Kolektiflerin en önemli özelliği, inatçılığı!
Ama hiçbir eylemleri İsrail protestosu kadar etkili olamadı.
İsrail Büyükelçisi’ne atılan yumurtaların kokusu Tel Aviv’den duyuldu. İsrail Dışişleri Bakanlığı bile olayı ”Trabzonvari” bir olay olarak nitelendirdi. Öğrenci Kolektifi, artık Trabzon kimliği ile bütünleşen-özdeşleşen yeni bir sıfata oturdu.
Bu eylemde de öğrenciler yerlerde sürüklendi, ama toplumun ezici bir çoğunluğunun ‘taktirlerini’ topladı. İçteniçe birçok kesimin alkışını aldılar.
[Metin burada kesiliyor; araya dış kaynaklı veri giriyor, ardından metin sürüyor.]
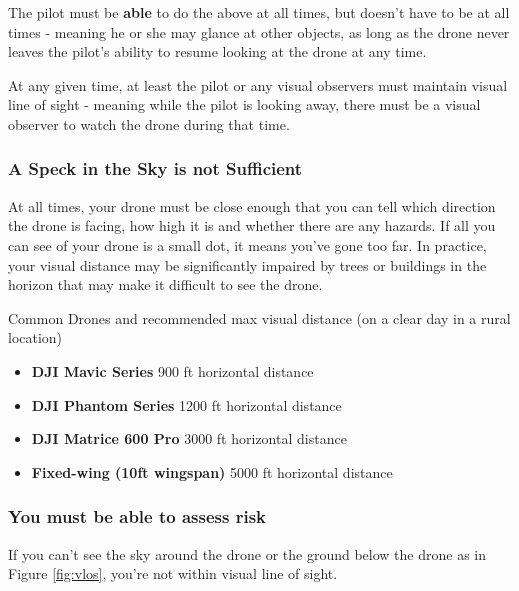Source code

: \documentclass[
  12pt,
]{book}
\providecommand{\tightlist}{%
  \setlength{\itemsep}{0pt}\setlength{\parskip}{0pt}}
\begin{document}
The pilot must be \textbf{able} to do the above at all times, but doesn't have to be at all times - meaning he or she may glance at other objects, as long as the drone never leaves the pilot's ability to resume looking at the drone at any time.

At any given time, at least the pilot or any visual observers must maintain visual line of sight - meaning while the pilot is looking away, there must be a visual observer to watch the drone during that time.

\subsubsection{A Speck in the Sky is not Sufficient}\label{a-speck-in-the-sky-is-not-sufficient}

At all times, your drone must be close enough that you can tell which direction the drone is facing, how high it is and whether there are any hazards. If all you can see of your drone is a small dot, it means you've gone too far. In practice, your visual distance may be significantly impaired by trees or buildings in the horizon that may make it difficult to see the drone.

Common Drones and recommended max visual distance (on a clear day in a rural location)

\begin{itemize}
\tightlist
\item
  \textbf{DJI Mavic Series} 900 ft horizontal distance
\item
  \textbf{DJI Phantom Series} 1200 ft horizontal distance
\item
  \textbf{DJI Matrice 600 Pro} 3000 ft horizontal distance
\item
  \textbf{Fixed-wing (10ft wingspan)} 5000 ft horizontal distance
\end{itemize}

\subsubsection{You must be able to assess risk}\label{you-must-be-able-to-assess-risk}

If you can't see the sky around the drone or the ground below the drone as in Figure \ref{fig:vlos}, you're not within visual line of sight.
\end{document}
Hergün Filistin’le yatıp kalkan, Filistin’deki İsrail zulmünü kendi siyasal hedefleri için kullananların, haftada bir İsrail’i kınayan basın açıklaması yapan bazı dinci çevrelerin yüzündeki maskeyi de söküp attı bir avuç öğrenci.
Onların asla cesaret edemeyeceği bir eylemi, korkusuzca gerçekleştirdiler. Şiddet içermeyen demokratik tepkilerini ortaya koydular. İsrail Dışişleri Bakanlığı saçmalasa da, İsrail Büyükelçisi bile bu eylemi demokratik ilan etti.
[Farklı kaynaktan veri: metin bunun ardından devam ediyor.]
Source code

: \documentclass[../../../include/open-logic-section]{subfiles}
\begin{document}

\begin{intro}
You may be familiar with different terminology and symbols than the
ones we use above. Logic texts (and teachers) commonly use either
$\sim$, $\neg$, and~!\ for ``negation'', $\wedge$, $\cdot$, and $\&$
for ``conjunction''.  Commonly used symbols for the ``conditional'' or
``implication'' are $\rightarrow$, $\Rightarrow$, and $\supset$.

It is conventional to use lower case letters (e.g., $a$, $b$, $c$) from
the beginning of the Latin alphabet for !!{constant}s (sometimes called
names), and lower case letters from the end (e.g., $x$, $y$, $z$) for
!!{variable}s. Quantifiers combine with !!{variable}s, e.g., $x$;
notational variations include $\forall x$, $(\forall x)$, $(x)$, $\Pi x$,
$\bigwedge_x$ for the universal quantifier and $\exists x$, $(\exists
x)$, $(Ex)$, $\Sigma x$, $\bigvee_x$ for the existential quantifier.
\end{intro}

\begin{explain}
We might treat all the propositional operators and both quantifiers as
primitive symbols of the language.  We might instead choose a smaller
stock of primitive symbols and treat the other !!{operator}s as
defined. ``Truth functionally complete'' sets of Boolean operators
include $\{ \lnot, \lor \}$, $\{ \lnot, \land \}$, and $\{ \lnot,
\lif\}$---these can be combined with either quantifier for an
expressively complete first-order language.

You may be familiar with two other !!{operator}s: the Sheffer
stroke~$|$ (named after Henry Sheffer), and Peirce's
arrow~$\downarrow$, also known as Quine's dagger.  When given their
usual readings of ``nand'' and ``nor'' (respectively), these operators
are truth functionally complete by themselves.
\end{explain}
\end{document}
Geçen Cuma günü ise yine öğrenci kolektifi YÖK’e karşı bir eylem yaptı. Kampüs içinde yürüyüş gerçekleştirdiler. Eski YÖK yönetimi varken her gün açıklama yapıp bu kurumun kaldırılmasını isteyen iktidar yönlendirmesindeki dinci gruplar yine yoktu. Öyle ya, artık kendi YÖK’leri yönetimdeydi! Bu kez hiçbir müdahale yoktu. Müdahale olmayınca tabi ki olay da çıkmadı.
Sanki bu esneklikte, ülke çapında etki yaratan, İsrail devletini bile açıklama yapmaya itecek kadar etkili olan protesto eylemine duyulan saygı vardı. Öğrencilerin ise gururu.
Üniversitelerde birçok öğrenci grubu var. Atatürkçü Düşünce Kulüpleri, Türkiye Gençlik Birliği, diğer kulüpler, öğrenci dernekleri, değişik isimler altında yapılanmalar.
Şiddet içermediği ölçüde desteklenmesi gereken hareketler bunlar.
Nasıl bir üniversite gençliği istiyoruz?
Özgür düşünebilen, gerektiğinde ülkesini yönetenleri, üniversite yönetimlerini de eleştiren, ülkesi ve toplumu adına sorumluluk duyan, üretici gençler mi, yoksa her istenileni yapan pısırık kişiliksiz mankafalar mı?